• TASK ITEM
Extract every entry word for word. Skip the pictures.

• DATASET CONTENT
:::
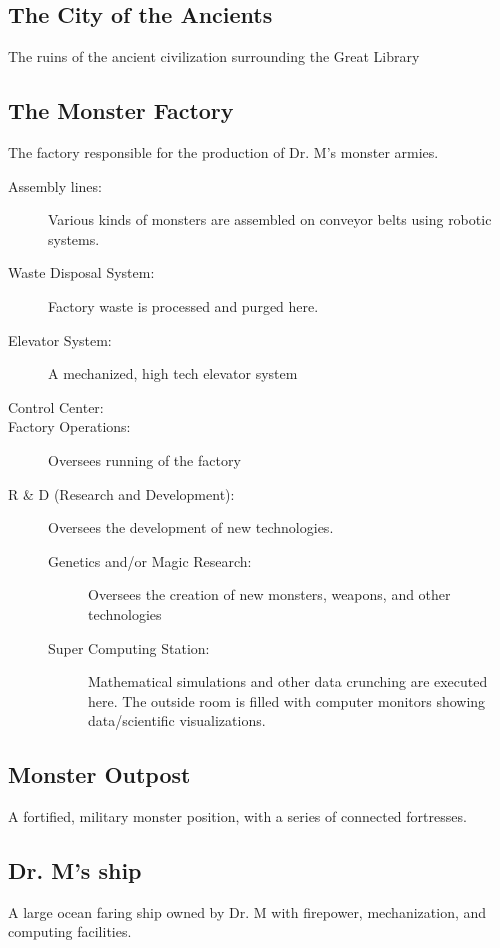 \documentclass{gd-document}
\begin{document}
\subsection{The City of the Ancients}

The ruins of the ancient civilization surrounding the Great Library

\subsection{The Monster Factory}

The factory responsible for the production of Dr. M's monster armies.

\begin{description}
\item[Assembly lines:] Various kinds of monsters are assembled on
  conveyor belts using robotic systems.
\item[Waste Disposal System:] Factory waste is processed and purged
  here.
\item[Elevator System:] A mechanized, high tech elevator system
\item[Control Center:]
\item[Factory Operations:] Oversees running of the factory
\item[R \& D (Research and Development):] Oversees the development of
new technologies. 

\begin{description}
\item[Genetics and/or Magic Research:] Oversees the creation of new
  monsters, weapons, and other technologies
\item[Super Computing Station:] Mathematical simulations and other
  data crunching are executed here. The outside room is filled with
  computer monitors showing data/scientific visualizations.
\end{description}
\end{description}

\subsection{Monster Outpost}

A fortified, military monster position, with a series of connected
fortresses.

\subsection{Dr. M's ship}

A large ocean faring ship owned by Dr. M with firepower,
mechanization, and computing facilities.
\end{document}

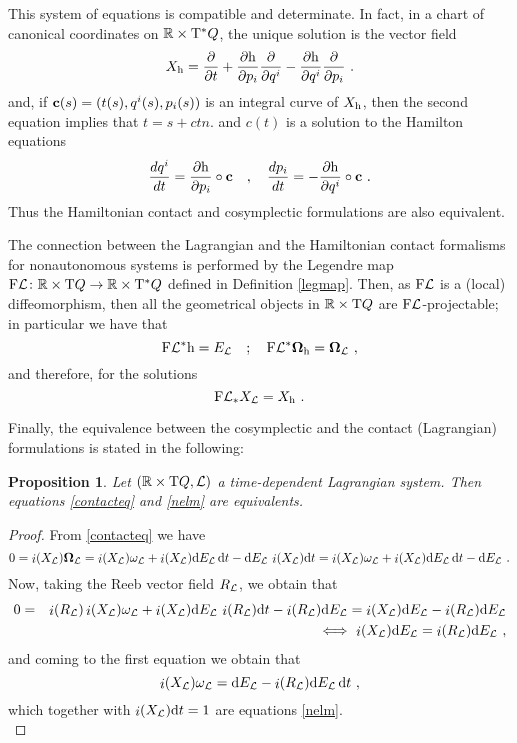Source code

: \documentclass[12pt]{report}
\newtheorem{prop}[teor]{Proposition}
\def\beann{\begin{eqnarray*}}
\def\eeann{\end{eqnarray*}}
\def\derpar#1#2{\frac{\partial{#1}}{\partial{#2}}}
\def\qed{\ifvmode\removelastskip\fi
{\unskip\nobreak\hfil\penalty50\hbox{}\nobreak\hfil
\hbox{\vrule height1.2ex width1.2ex}\parfillskip=0pt
\finalhyphendemerits=0 \par\smallskip}}
\def\Lag{{\cal L}}
\def\d{{\rm d}}
\def\Real{\mathbb{R}}
\def\Tan{{\rm T}}
\def\inn{\mathop{i}\nolimits}
\begin{document}
This system of equations is compatible and determinate.
In fact, in a chart of canonical coordinates  on $\Real\times\Tan^*Q$,
the unique solution is the vector field
$$
X_{\rm h} =\derpar{}{t}+ \derpar{{\rm h}}{p_i} \derpar{}{q^i} -
      \derpar{{\rm h}}{q^i} \derpar{}{p_i} \ .
$$
and, if ${\bf c}(s)=(t(s),q^i(s), p_i(s))$ is an integral curve of $X_{\rm h}$,
then the second equation implies that $t=s+ctn.$ and $c(t)$
is a solution to the Hamilton equations
\[
\frac{dq^i}{dt} = \frac{\partial {\rm h}}{\partial p_i}\circ{\bf c} \quad ,\quad 
\frac{dp_i}{dt}= -\frac{\partial {\rm h}}{\partial q^i}\circ{\bf c}\ .
\]
Thus the Hamiltonian contact and cosymplectic formulations are also equivalent. 

The connection between the Lagrangian and the
Hamiltonian contact formalisms for nonautonomous systems is performed by the Legendre map
${\rm F}\Lag\colon\Real\times\Tan Q \to \Real\times\Tan^*Q$
defined in Definition \ref{legmap}.
Then, as ${\rm F}\Lag$  is a (local) diffeomorphism,
then all the geometrical objects in
$\Real\times\Tan Q$ are ${\rm F}\Lag$-projectable;
in particular we have that
$$
{\rm F}\Lag^*{\rm h}=E_\Lag \quad ; \quad
{\rm F}\Lag^*\mbox{\boldmath $\Omega$}_{\rm h} =\mbox{\boldmath $\Omega$}_{\cal L} \ ,
$$
and therefore, for the solutions
$$
{\rm F}\Lag_*X_{\cal L} = X_{\rm h} \ .
$$

Finally, the equivalence between the cosymplectic and the contact (Lagrangian) formulations is stated in the following:

\begin{prop}
Let $(\Real\times\Tan Q,\Lag)$ a time-dependent Lagrangian system.
Then equations \eqref{contacteq} and \eqref{nelm} are equivalents.
\end{prop}
\begin{proof}
From \eqref{contacteq} we have
$$
0=\inn(X_{\cal L})\mbox{\boldmath $\Omega$}_\Lag =
\inn(X_{\cal L})\omega_\Lag+ \inn(X_{\cal L})\d E_\Lag\,\d t-
\d E_\Lag\, \inn(X_{\cal L})\d t=
\inn(X_{\cal L})\omega_\Lag+ \inn(X_{\cal L})\d E_\Lag\,\d t-
\d E_\Lag \ .
$$
Now, taking the Reeb vector field $R_\Lag$, we obtain that
\beann
0&=&\inn(R_\Lag)\inn(X_{\cal L})\omega_\Lag+ \inn(X_{\cal L})\d E_\Lag\,\inn(R_\Lag)\d t-\inn(R_\Lag)\d E_\Lag=
 \inn(X_{\cal L})\d E_\Lag-\inn(R_\Lag)\d E_\Lag \\
& &  \Longleftrightarrow \ \inn(X_{\cal L})\d E_\Lag=\inn(R_\Lag)\d E_\Lag \ ,
\eeann
and coming to the first equation we obtain that
$$
\inn(X_{\cal L})\omega_\Lag=
\d E_\Lag- \inn(R_{\cal L})\d E_\Lag\,\d t \ ,
$$
which together with $\inn(X_{\cal L})\d t=1$ are equations \eqref{nelm}.
\\ \qed\end{proof}
\end{document}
:::
• RESPONSE BOX
 \documentclass{gd-document}
\begin{document}
\subsection{The City of the Ancients}

The ruins of the ancient civilization surrounding the Great Library

\subsection{The Monster Factory}

The factory responsible for the production of Dr. M's monster armies.

\begin{description}
\item[Assembly lines:] Various kinds of monsters are assembled on
  conveyor belts using robotic systems.
\item[Waste Disposal System:] Factory waste is processed and purged
  here.
\item[Elevator System:] A mechanized, high tech elevator system
\item[Control Center:]
\item[Factory Operations:] Oversees running of the factory
\item[R \& D (Research and Development):] Oversees the development of
new technologies. 

\begin{description}
\item[Genetics and/or Magic Research:] Oversees the creation of new
  monsters, weapons, and other technologies
\item[Super Computing Station:] Mathematical simulations and other
  data crunching are executed here. The outside room is filled with
  computer monitors showing data/scientific visualizations.
\end{description}
\end{description}

\subsection{Monster Outpost}

A fortified, military monster position, with a series of connected
fortresses.

\subsection{Dr. M's ship}

A large ocean faring ship owned by Dr. M with firepower,
mechanization, and computing facilities.
\end{document}

Source code

: \documentclass[12pt]{report}
\newtheorem{prop}[teor]{Proposition}
\def\beann{\begin{eqnarray*}}
\def\eeann{\end{eqnarray*}}
\def\derpar#1#2{\frac{\partial{#1}}{\partial{#2}}}
\def\qed{\ifvmode\removelastskip\fi
{\unskip\nobreak\hfil\penalty50\hbox{}\nobreak\hfil
\hbox{\vrule height1.2ex width1.2ex}\parfillskip=0pt
\finalhyphendemerits=0 \par\smallskip}}
\def\Lag{{\cal L}}
\def\d{{\rm d}}
\def\Real{\mathbb{R}}
\def\Tan{{\rm T}}
\def\inn{\mathop{i}\nolimits}
\begin{document}
This system of equations is compatible and determinate.
In fact, in a chart of canonical coordinates  on $\Real\times\Tan^*Q$,
the unique solution is the vector field
$$
X_{\rm h} =\derpar{}{t}+ \derpar{{\rm h}}{p_i} \derpar{}{q^i} -
      \derpar{{\rm h}}{q^i} \derpar{}{p_i} \ .
$$
and, if ${\bf c}(s)=(t(s),q^i(s), p_i(s))$ is an integral curve of $X_{\rm h}$,
then the second equation implies that $t=s+ctn.$ and $c(t)$
is a solution to the Hamilton equations
\[
\frac{dq^i}{dt} = \frac{\partial {\rm h}}{\partial p_i}\circ{\bf c} \quad ,\quad 
\frac{dp_i}{dt}= -\frac{\partial {\rm h}}{\partial q^i}\circ{\bf c}\ .
\]
Thus the Hamiltonian contact and cosymplectic formulations are also equivalent. 

The connection between the Lagrangian and the
Hamiltonian contact formalisms for nonautonomous systems is performed by the Legendre map
${\rm F}\Lag\colon\Real\times\Tan Q \to \Real\times\Tan^*Q$
defined in Definition \ref{legmap}.
Then, as ${\rm F}\Lag$  is a (local) diffeomorphism,
then all the geometrical objects in
$\Real\times\Tan Q$ are ${\rm F}\Lag$-projectable;
in particular we have that
$$
{\rm F}\Lag^*{\rm h}=E_\Lag \quad ; \quad
{\rm F}\Lag^*\mbox{\boldmath $\Omega$}_{\rm h} =\mbox{\boldmath $\Omega$}_{\cal L} \ ,
$$
and therefore, for the solutions
$$
{\rm F}\Lag_*X_{\cal L} = X_{\rm h} \ .
$$

Finally, the equivalence between the cosymplectic and the contact (Lagrangian) formulations is stated in the following:

\begin{prop}
Let $(\Real\times\Tan Q,\Lag)$ a time-dependent Lagrangian system.
Then equations \eqref{contacteq} and \eqref{nelm} are equivalents.
\end{prop}
\begin{proof}
From \eqref{contacteq} we have
$$
0=\inn(X_{\cal L})\mbox{\boldmath $\Omega$}_\Lag =
\inn(X_{\cal L})\omega_\Lag+ \inn(X_{\cal L})\d E_\Lag\,\d t-
\d E_\Lag\, \inn(X_{\cal L})\d t=
\inn(X_{\cal L})\omega_\Lag+ \inn(X_{\cal L})\d E_\Lag\,\d t-
\d E_\Lag \ .
$$
Now, taking the Reeb vector field $R_\Lag$, we obtain that
\beann
0&=&\inn(R_\Lag)\inn(X_{\cal L})\omega_\Lag+ \inn(X_{\cal L})\d E_\Lag\,\inn(R_\Lag)\d t-\inn(R_\Lag)\d E_\Lag=
 \inn(X_{\cal L})\d E_\Lag-\inn(R_\Lag)\d E_\Lag \\
& &  \Longleftrightarrow \ \inn(X_{\cal L})\d E_\Lag=\inn(R_\Lag)\d E_\Lag \ ,
\eeann
and coming to the first equation we obtain that
$$
\inn(X_{\cal L})\omega_\Lag=
\d E_\Lag- \inn(R_{\cal L})\d E_\Lag\,\d t \ ,
$$
which together with $\inn(X_{\cal L})\d t=1$ are equations \eqref{nelm}.
\\ \qed\end{proof}
\end{document}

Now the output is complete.